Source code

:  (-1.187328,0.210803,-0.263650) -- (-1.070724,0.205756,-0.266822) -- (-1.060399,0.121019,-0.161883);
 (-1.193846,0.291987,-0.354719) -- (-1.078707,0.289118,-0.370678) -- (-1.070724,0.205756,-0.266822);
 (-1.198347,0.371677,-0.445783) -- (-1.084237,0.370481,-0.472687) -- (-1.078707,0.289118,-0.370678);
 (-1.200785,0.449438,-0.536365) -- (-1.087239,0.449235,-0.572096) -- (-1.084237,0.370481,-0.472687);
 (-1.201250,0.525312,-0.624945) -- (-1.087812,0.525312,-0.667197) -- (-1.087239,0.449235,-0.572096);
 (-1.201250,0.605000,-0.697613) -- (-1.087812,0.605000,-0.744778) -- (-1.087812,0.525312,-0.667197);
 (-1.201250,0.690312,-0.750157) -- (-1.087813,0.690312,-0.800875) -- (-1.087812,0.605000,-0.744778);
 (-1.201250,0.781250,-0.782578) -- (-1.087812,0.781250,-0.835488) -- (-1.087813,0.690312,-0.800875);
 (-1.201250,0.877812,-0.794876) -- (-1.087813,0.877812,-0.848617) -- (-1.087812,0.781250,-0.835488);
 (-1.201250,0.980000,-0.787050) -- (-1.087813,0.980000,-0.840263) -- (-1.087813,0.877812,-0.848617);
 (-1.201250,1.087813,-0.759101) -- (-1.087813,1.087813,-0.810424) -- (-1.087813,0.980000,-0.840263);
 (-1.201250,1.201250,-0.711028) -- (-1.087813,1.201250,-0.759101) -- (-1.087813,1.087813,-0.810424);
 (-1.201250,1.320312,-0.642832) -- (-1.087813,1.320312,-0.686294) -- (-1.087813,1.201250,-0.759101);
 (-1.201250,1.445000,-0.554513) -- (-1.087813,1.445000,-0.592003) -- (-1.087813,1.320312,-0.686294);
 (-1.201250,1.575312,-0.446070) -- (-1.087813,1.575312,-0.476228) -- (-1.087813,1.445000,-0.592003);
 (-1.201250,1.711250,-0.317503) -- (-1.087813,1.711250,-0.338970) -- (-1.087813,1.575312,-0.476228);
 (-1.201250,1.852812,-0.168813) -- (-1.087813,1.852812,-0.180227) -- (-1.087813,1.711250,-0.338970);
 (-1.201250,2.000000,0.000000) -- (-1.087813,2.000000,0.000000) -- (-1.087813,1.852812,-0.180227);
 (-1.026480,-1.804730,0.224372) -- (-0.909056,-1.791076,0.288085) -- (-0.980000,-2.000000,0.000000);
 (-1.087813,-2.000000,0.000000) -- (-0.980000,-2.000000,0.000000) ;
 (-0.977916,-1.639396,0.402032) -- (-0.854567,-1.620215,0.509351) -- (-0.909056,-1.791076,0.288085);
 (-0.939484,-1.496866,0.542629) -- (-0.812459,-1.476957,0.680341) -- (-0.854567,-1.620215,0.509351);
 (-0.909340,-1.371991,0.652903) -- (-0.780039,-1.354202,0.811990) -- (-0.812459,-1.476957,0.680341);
════════════════
**Work request**
Starting with the first line of the listing above and ending with the line that holds "(-1.201250,1.445000,-0.554513) -- (-1.087813,1.445000,-0.592003)", return those lines exactly as written, both included.

**Task answer**
Source code

:  (-1.187328,0.210803,-0.263650) -- (-1.070724,0.205756,-0.266822) -- (-1.060399,0.121019,-0.161883);
 (-1.193846,0.291987,-0.354719) -- (-1.078707,0.289118,-0.370678) -- (-1.070724,0.205756,-0.266822);
 (-1.198347,0.371677,-0.445783) -- (-1.084237,0.370481,-0.472687) -- (-1.078707,0.289118,-0.370678);
 (-1.200785,0.449438,-0.536365) -- (-1.087239,0.449235,-0.572096) -- (-1.084237,0.370481,-0.472687);
 (-1.201250,0.525312,-0.624945) -- (-1.087812,0.525312,-0.667197) -- (-1.087239,0.449235,-0.572096);
 (-1.201250,0.605000,-0.697613) -- (-1.087812,0.605000,-0.744778) -- (-1.087812,0.525312,-0.667197);
 (-1.201250,0.690312,-0.750157) -- (-1.087813,0.690312,-0.800875) -- (-1.087812,0.605000,-0.744778);
 (-1.201250,0.781250,-0.782578) -- (-1.087812,0.781250,-0.835488) -- (-1.087813,0.690312,-0.800875);
 (-1.201250,0.877812,-0.794876) -- (-1.087813,0.877812,-0.848617) -- (-1.087812,0.781250,-0.835488);
 (-1.201250,0.980000,-0.787050) -- (-1.087813,0.980000,-0.840263) -- (-1.087813,0.877812,-0.848617);
 (-1.201250,1.087813,-0.759101) -- (-1.087813,1.087813,-0.810424) -- (-1.087813,0.980000,-0.840263);
 (-1.201250,1.201250,-0.711028) -- (-1.087813,1.201250,-0.759101) -- (-1.087813,1.087813,-0.810424);
 (-1.201250,1.320312,-0.642832) -- (-1.087813,1.320312,-0.686294) -- (-1.087813,1.201250,-0.759101);
 (-1.201250,1.445000,-0.554513) -- (-1.087813,1.445000,-0.592003) -- (-1.087813,1.320312,-0.686294);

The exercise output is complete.